**Work to complete**
In the entries below, every line that contains "sensor" must be located and copied.

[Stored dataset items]
####
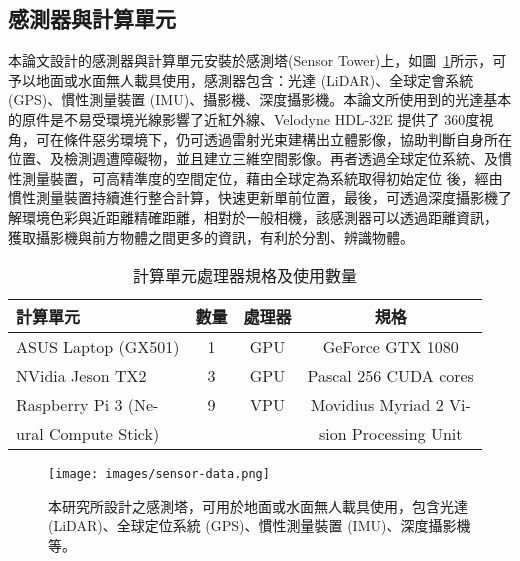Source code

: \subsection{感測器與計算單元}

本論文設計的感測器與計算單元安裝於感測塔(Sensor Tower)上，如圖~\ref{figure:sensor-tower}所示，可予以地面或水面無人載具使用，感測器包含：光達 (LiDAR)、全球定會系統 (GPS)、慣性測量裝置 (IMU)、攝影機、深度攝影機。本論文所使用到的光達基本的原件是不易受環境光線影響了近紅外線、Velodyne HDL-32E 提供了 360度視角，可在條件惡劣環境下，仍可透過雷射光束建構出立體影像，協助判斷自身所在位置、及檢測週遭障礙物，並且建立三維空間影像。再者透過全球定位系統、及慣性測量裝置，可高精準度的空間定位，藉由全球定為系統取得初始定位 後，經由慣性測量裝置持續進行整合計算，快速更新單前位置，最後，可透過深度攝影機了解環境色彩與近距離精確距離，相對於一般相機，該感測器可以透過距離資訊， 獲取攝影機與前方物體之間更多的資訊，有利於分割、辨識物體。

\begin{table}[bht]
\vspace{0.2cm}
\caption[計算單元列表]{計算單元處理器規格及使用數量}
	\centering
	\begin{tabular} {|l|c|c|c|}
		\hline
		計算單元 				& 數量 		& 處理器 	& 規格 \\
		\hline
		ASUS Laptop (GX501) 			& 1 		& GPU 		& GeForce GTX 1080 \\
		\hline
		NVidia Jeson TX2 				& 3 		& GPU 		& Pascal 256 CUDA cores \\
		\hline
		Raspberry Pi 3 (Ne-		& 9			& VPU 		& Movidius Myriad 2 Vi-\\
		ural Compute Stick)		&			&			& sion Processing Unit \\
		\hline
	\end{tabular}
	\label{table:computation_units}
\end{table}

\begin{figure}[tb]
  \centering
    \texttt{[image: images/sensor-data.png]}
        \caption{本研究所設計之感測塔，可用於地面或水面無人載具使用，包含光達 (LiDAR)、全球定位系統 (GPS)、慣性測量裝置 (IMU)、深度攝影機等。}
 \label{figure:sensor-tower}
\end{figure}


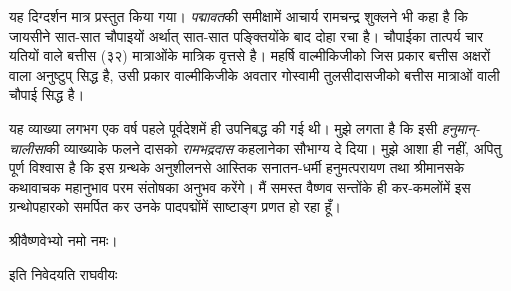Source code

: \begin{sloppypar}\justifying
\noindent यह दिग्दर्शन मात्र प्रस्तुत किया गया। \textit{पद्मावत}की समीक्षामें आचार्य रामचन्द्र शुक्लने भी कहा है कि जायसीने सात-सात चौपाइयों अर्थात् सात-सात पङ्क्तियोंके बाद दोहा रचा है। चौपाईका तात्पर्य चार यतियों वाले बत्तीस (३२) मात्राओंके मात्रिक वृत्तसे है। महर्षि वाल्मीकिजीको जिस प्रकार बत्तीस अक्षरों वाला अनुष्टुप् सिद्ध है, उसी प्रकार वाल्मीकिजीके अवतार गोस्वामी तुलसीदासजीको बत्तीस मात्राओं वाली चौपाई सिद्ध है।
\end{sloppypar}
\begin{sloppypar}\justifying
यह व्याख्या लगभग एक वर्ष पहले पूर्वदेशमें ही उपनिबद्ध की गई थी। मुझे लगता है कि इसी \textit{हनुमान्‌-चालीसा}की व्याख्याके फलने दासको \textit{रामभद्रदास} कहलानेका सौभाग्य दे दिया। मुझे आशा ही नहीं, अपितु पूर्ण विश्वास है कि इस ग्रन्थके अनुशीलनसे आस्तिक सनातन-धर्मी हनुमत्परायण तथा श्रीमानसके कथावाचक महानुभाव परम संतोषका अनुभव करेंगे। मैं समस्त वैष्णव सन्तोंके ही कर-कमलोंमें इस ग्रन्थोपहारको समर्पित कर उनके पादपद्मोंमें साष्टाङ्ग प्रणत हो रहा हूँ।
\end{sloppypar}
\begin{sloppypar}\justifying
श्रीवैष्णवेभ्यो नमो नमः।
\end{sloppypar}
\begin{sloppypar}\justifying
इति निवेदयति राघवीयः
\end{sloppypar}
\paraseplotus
####
**Output for this task**
本論文設計的感測器與計算單元安裝於感測塔(Sensor Tower)上，如圖~\ref{figure:sensor-tower}所示，可予以地面或水面無人載具使用，感測器包含：光達 (LiDAR)、全球定會系統 (GPS)、慣性測量裝置 (IMU)、攝影機、深度攝影機。本論文所使用到的光達基本的原件是不易受環境光線影響了近紅外線、Velodyne HDL-32E 提供了 360度視角，可在條件惡劣環境下，仍可透過雷射光束建構出立體影像，協助判斷自身所在位置、及檢測週遭障礙物，並且建立三維空間影像。再者透過全球定位系統、及慣性測量裝置，可高精準度的空間定位，藉由全球定為系統取得初始定位 後，經由慣性測量裝置持續進行整合計算，快速更新單前位置，最後，可透過深度攝影機了解環境色彩與近距離精確距離，相對於一般相機，該感測器可以透過距離資訊， 獲取攝影機與前方物體之間更多的資訊，有利於分割、辨識物體。
    \texttt{[image: images/sensor-data.png]}
 \label{figure:sensor-tower}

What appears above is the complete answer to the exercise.